Infinite loop in pnfs_update_layout()

"NeilBrown" <neilb@xxxxxxx> · Mon, 12 Feb 2024 12:12:57 +1100

hi,
 I have evidence from a customer of an infinite loop in
 pnfs_update_layout().  This has only happened once and I suspect it is
 unlikely to recur often.  We don't have a lot of tracing data, but I
 think we have enough...
 The evidence I do have is repeated "BUG: workqueue lockup" errors
 with sufficiently many samples that I can determine the code path of
 the loop (see below), and a message:

  NFSv4: state recovery failed for open file SVC_rapid7_dc33/.bash_history, error = -116

 The loop involves the "lookup_again" label and the "goto" on line 2112.
 This is the code where NFS_LAYOUT_INVALID_STID was found to be true and
 nfs4_select_rw_stateid() returned non-zero.

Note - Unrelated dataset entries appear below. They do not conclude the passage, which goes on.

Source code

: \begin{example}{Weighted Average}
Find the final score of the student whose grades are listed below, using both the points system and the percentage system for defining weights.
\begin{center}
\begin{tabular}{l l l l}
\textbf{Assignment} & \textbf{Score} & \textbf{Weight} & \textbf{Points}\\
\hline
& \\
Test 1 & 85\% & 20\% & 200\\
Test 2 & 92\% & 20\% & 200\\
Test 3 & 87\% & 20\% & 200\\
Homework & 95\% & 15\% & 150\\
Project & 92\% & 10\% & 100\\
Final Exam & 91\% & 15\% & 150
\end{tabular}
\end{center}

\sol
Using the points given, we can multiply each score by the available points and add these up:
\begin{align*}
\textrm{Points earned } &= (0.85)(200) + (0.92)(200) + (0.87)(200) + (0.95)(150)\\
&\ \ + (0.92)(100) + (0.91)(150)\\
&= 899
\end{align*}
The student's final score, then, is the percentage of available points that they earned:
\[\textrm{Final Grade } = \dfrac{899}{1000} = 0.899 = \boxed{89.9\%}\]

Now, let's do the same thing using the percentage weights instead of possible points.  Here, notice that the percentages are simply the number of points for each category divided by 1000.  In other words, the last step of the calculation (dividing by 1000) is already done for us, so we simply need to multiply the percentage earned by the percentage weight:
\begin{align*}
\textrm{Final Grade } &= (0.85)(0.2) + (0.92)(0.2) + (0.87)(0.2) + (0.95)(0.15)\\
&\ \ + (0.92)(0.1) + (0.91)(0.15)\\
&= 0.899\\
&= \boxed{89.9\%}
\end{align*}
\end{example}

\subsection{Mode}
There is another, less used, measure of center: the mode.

 I deduce that ctx->state is not a valid open stateid.  This leads to
 nfs4_select_rw_stateid() returned -EIO and
 nfs4_schedule_stateid_recovery() doing nothing.  This "doing nothing"
 is the only explanation I can find for the
 nfs4_client_recover_expired_lease() call at the top of the loop not
 waiting at all (if it did wait, we wouldn't get a workqueue lockup).

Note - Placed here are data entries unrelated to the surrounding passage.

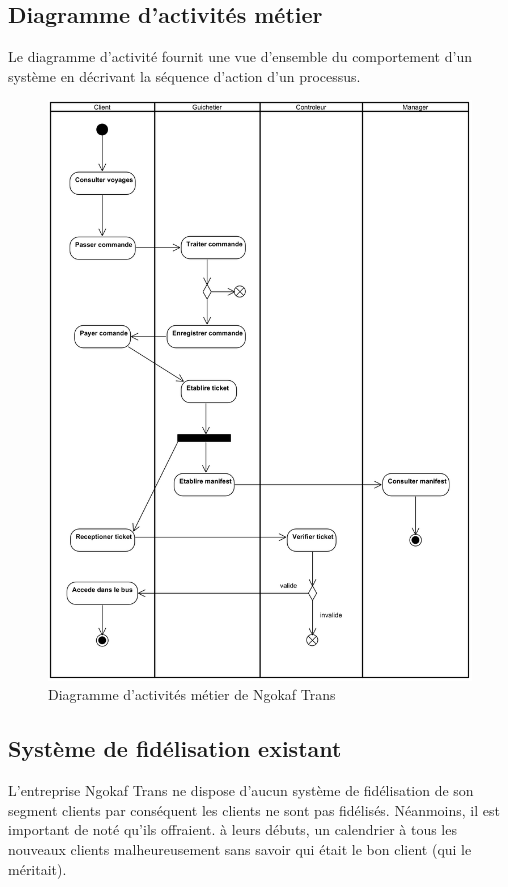         \subsection[Diagramme d’activités métier]{Diagramme d’activités métier}
        Le diagramme d’activité fournit une vue d’ensemble du comportement d’un système en
        décrivant la séquence d’action d’un processus.
        \begin{figure}[H]
            \centering
            \includegraphics[width=140mm]{images/diagrammes-d-activites/metier Activity Diagram.png}
            \caption{Diagramme d’activités métier de Ngokaf Trans}
            \label{fig:DacNgokaf}
        \end{figure}
\pagebreak
        \subsection[Système de fidélisation existant]{Système de fidélisation existant}
        L’entreprise Ngokaf Trans ne dispose d’aucun système de fidélisation de son segment
        clients par conséquent les clients ne sont pas fidélisés. Néanmoins, il est important
        de noté qu’ils offraient. à leurs débuts, un calendrier à tous les nouveaux clients malheureusement
        sans savoir qui était le bon client (qui le méritait).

 The state being invalid also perfectly matches the "state recovery
 failed" error.

 So it seems likely that we should test
    nfs4_valid_open_stateid(ctx->state)
 somewhere in the loop, and return either NULL or and error.  I'm not
 certain what is best.
 My inclination is

diff --git a/fs/nfs/pnfs.c b/fs/nfs/pnfs.c
index 0c0fed1ecd0b..e702ac518205 100644
--- a/fs/nfs/pnfs.c
+++ b/fs/nfs/pnfs.c
@@ -2002,6 +2002,12 @@ pnfs_update_layout(struct inode *ino,
 	lseg = ERR_PTR(nfs4_client_recover_expired_lease(clp));
 	if (IS_ERR(lseg))
 		goto out;
+	if (!nfs4_valid_open_stateid(ctx->state)) {
+		lseq = ERR_PTR(-EIO);
+		trace_pnfs_update_layout(ino, pos, count, iomode, lo, lseg,
+					 PNFS_UPDATE_LAYOUT_INVALID_OPEN);
+		goto out;
+	}
 	first = false;
 	spin_lock(&ino->i_lock);
 	lo = pnfs_find_alloc_layout(ino, ctx, gfp_flags);


Does that seem reasonable?
Another possibility would be to check the status from
nfs4_select_rw_stateid() and "goto out_unlock" if it is EIO.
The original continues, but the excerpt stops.